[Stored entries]
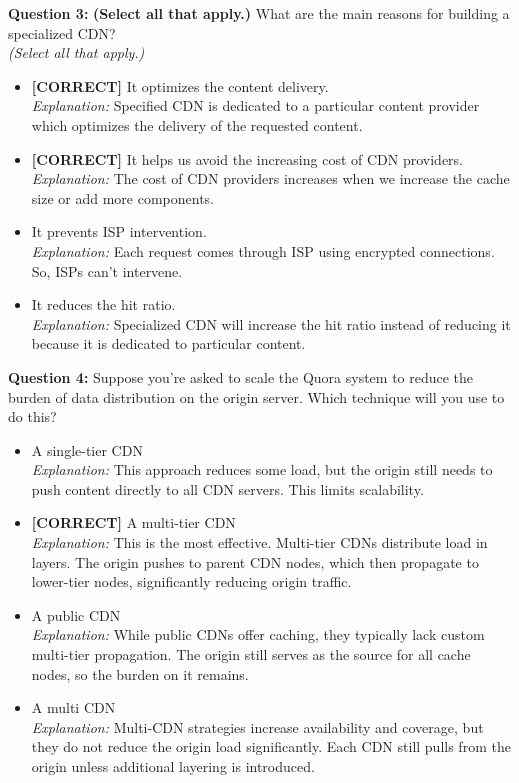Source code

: \vspace{0.3cm}
\noindent
\textbf{Question 3:} \textbf{(Select all that apply.)} What are the main reasons for building a specialized CDN?
\\
\textit{(Select all that apply.)}
\\[0.2cm]
\begin{itemize}
 \item \textbf{[CORRECT]} It optimizes the content delivery.
\\[0.1cm]
\textit{Explanation:} 
Specified CDN is dedicated to a particular content provider which optimizes the delivery of the requested content.
 \item \textbf{[CORRECT]} It helps us avoid the increasing cost of CDN providers.
\\[0.1cm]
\textit{Explanation:} 
The cost of CDN providers increases when we increase the cache size or add more components.
 \item It prevents ISP intervention.
\\[0.1cm]
\textit{Explanation:} 
Each request comes through ISP using encrypted connections. So, ISPs can't intervene.
 \item It reduces the hit ratio.
\\[0.1cm]
\textit{Explanation:} 
Specialized CDN will increase the hit ratio instead of reducing it because it is dedicated to particular content.
\end{itemize}
\vspace{0.3cm}
\noindent
\textbf{Question 4:} Suppose you're asked to scale the Quora system to reduce the burden of data distribution on the origin server. Which technique will you use to do this?
\\[0.2cm]
\begin{itemize}
 \item A single-tier CDN
\\[0.1cm]
\textit{Explanation:} 
This approach reduces some load, but the origin still needs to push content directly to all CDN servers. This limits scalability.
 \item \textbf{[CORRECT]} A multi-tier CDN
\\[0.1cm]
\textit{Explanation:} 
This is the most effective. Multi-tier CDNs distribute load in layers. The origin pushes to parent CDN nodes, which then propagate to lower-tier nodes, significantly reducing origin traffic.
 \item A public CDN
\\[0.1cm]
\textit{Explanation:} 
While public CDNs offer caching, they typically lack custom multi-tier propagation. The origin still serves as the source for all cache nodes, so the burden on it remains.
 \item A multi CDN
\\[0.1cm]
\textit{Explanation:} 
Multi-CDN strategies increase availability and coverage, but they do not reduce the origin load significantly. Each CDN still pulls from the origin unless additional layering is introduced.
\end{itemize}

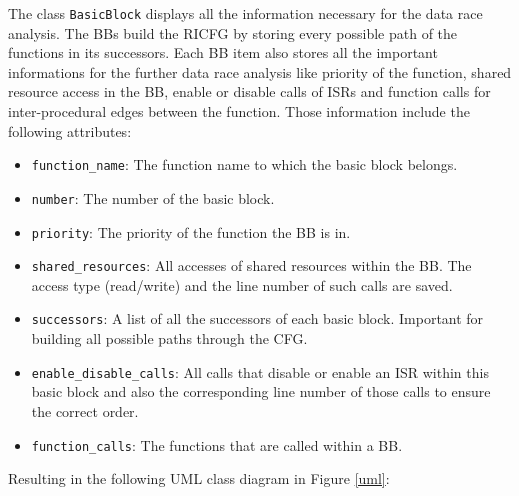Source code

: \documentclass[
fancyheadings, %
%
%
]{stsreprt}
\begin{document}
{The class \texttt{BasicBlock} displays all the information necessary for the data race analysis. The \aclp{BB} build the \ac{RICFG} by storing every possible path of the functions in its successors. Each \ac{BB} item also stores all the important informations for the further data race analysis like priority of the function, shared resource access in the \ac{BB}, enable or disable calls of \acp{ISR} and function calls for inter-procedural edges between the function. Those information include the following attributes:
\begin{itemize}
	\item \texttt{function\_name}: The function name to which the basic block belongs.
	\item \texttt{number}: The number of the basic block.
	\item \texttt{priority}: The priority of the function the \ac{BB} is in.
	\item \texttt{shared\_resources}: All accesses of shared resources within the \ac{BB}. The access type (read/write) and the line number of such calls are saved.
	\item \texttt{successors}: A list of all the successors of each basic block. Important for building all possible paths through the CFG.
	\item \texttt{enable\_disable\_calls}: All calls that disable or enable an \ac{ISR} within this basic block and also the corresponding line number of those calls to ensure the correct order.
	\item \texttt{function\_calls}: The functions that are called within a \ac{BB}.
\end{itemize}
Resulting in the following UML class diagram in Figure \ref{uml}:
\begin{figure}[H]
	\centering
\end{figure}}
\end{document}
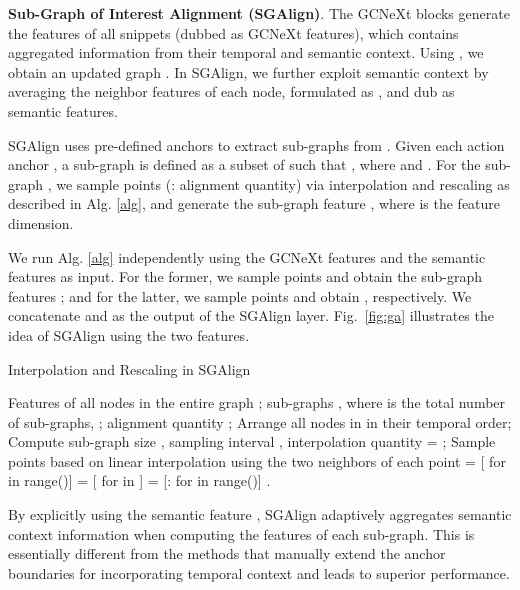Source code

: \documentclass[10pt,twocolumn,letterpaper]{article}
\begin{document}
\noindent
\textbf{Sub-Graph of Interest Alignment (SGAlign)}. 
The GCNeXt blocks generate the features of all snippets  (dubbed as GCNeXt features), which contains aggregated information from their temporal and semantic context. Using , we obtain an updated graph . In SGAlign, we further exploit semantic context  
by averaging the neighbor features of each node, formulated as , and dub   as semantic features.

SGAlign uses pre-defined anchors to extract sub-graphs from . Given each action anchor , a sub-graph  is defined as a subset of  such that  , where  and .
For the sub-graph ,  we sample   points (: alignment quantity) via interpolation and rescaling as described in Alg. \ref{alg}, and generate the sub-graph feature  , where  is the feature dimension.

We run Alg. \ref{alg} independently using the GCNeXt features  and the semantic features  as input. For the former, we sample  points and obtain the sub-graph features  ; and for the latter, we sample   points and obtain , respectively. We concatenate  and  as the output of the SGAlign layer.  Fig.~\ref{fig:ga} illustrates the idea of SGAlign using the two features.





\begin{algorithm}[t]



\caption{ Interpolation and Rescaling in SGAlign }
\begin{algorithmic}[1]
\REQUIRE   Features of all nodes in the entire graph ; sub-graphs , where  is the total number of sub-graphs, ; alignment quantity ;
\STATE Arrange all nodes in  in their temporal order;
\STATE Compute sub-graph size , sampling interval ,  interpolation quantity   = ;
\STATE Sample  points based on linear interpolation using the two neighbors of each point  = [ for  in range()]
\STATE  = [ for  in ]
\STATE  = [: for  in range()]
\ENDFOR
\ENSURE .
\end{algorithmic}


 \label{alg}
\end{algorithm}


By explicitly using the semantic feature , SGAlign  adaptively aggregates semantic context information when computing the features of each sub-graph. This is essentially different from the methods that manually extend the anchor boundaries for incorporating temporal context \cite{lin2018bsn, zhao2017temporal} and leads to superior performance. 
\end{document}
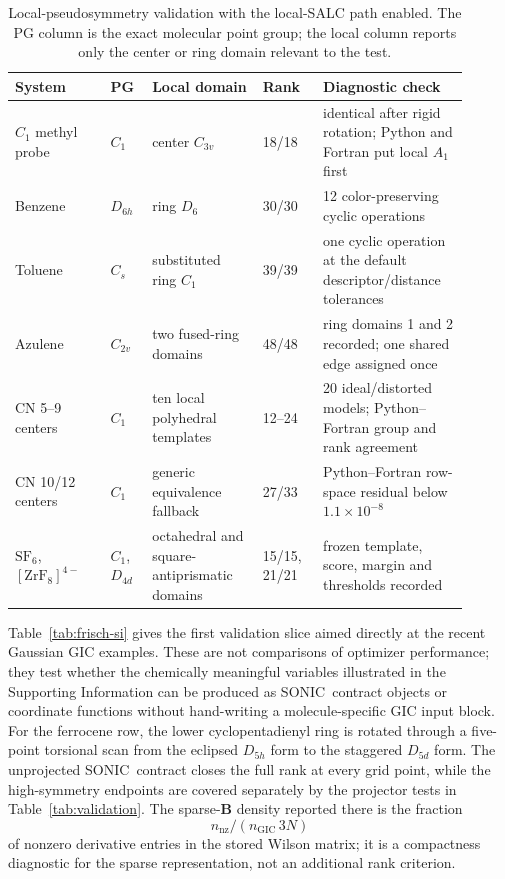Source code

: \documentclass[journal=jctcce,manuscript=article,layout=traditional]{achemso}
\newcommand{\SONIC}{SONIC}
\newcommand{\Bmat}{\mathbf{B}}
\theoremstyle{definition}
\begin{document}
\begin{table}[htbp]
\centering
\scriptsize
\setlength{\tabcolsep}{3pt}
\caption{Local-pseudosymmetry validation with the local-SALC path enabled.
The PG column is the exact molecular point group; the local column reports only
the center or ring domain relevant to the test.}
\label{tab:local-salc-validation}
\begin{tabular}{@{}p{0.19\linewidth}p{0.08\linewidth}p{0.22\linewidth}p{0.12\linewidth}p{0.29\linewidth}@{}}
\toprule
System & PG & Local domain & Rank & Diagnostic check \\
\midrule
\(C_1\) methyl probe & \(C_1\) & center \(C_{3v}\) & 18/18 & identical after rigid rotation; Python and Fortran put local \(A_1\) first \\
\midrule
Benzene & \(D_{6h}\) & ring \(D_6\) & 30/30 & 12 color-preserving cyclic operations \\
\midrule
Toluene & \(C_s\) & substituted ring \(C_1\) & 39/39 & one cyclic operation at the default descriptor/distance tolerances \\
\midrule
Azulene & \(C_{2v}\) & two fused-ring domains & 48/48 & ring domains 1 and 2 recorded; one shared edge assigned once \\
\midrule
CN 5--9 centers & \(C_1\) & ten local polyhedral templates & 12--24 & 20 ideal/distorted models; Python--Fortran group and rank agreement \\
\midrule
CN 10/12 centers & \(C_1\) & generic equivalence fallback & 27/33 & Python--Fortran row-space residual below \(1.1\times10^{-8}\) \\
\midrule
\(\mathrm{SF_6}\), \([\mathrm{ZrF_8}]^{4-}\) & \(C_1\), \(D_{4d}\) & octahedral and square-antiprismatic domains & 15/15, 21/21 & frozen template, score, margin and thresholds recorded \\
\bottomrule
\end{tabular}
\end{table}

Table~\ref{tab:frisch-si} gives the first validation slice aimed directly at
the recent Gaussian GIC examples.  These are not comparisons of optimizer
performance; they test whether the chemically meaningful variables illustrated
in the Supporting Information can be produced as \SONIC\ contract objects or
coordinate functions without hand-writing a molecule-specific GIC input block.
For the ferrocene row, the lower cyclopentadienyl ring is rotated through a
five-point torsional scan from the eclipsed \(D_{5h}\) form to the staggered
\(D_{5d}\) form.  The unprojected \SONIC\ contract closes the full rank at every
grid point, while the high-symmetry endpoints are covered separately by the
projector tests in Table~\ref{tab:validation}.  The sparse-\(\Bmat\) density
reported there is the fraction
\[
  n_{\mathrm{nz}}/(n_{\mathrm{GIC}}\,3N)
\]
of nonzero derivative entries in the stored Wilson matrix; it is a compactness
diagnostic for the sparse representation, not an additional rank criterion.
\end{document}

-- WORK ORDER --
Copy out each line of the records where the string "apply" appears.

-- RESPONSE TO THE EXERCISE --
\textbf{Question 3:} \textbf{(Select all that apply.)} What are the main reasons for building a specialized CDN?
\textit{(Select all that apply.)}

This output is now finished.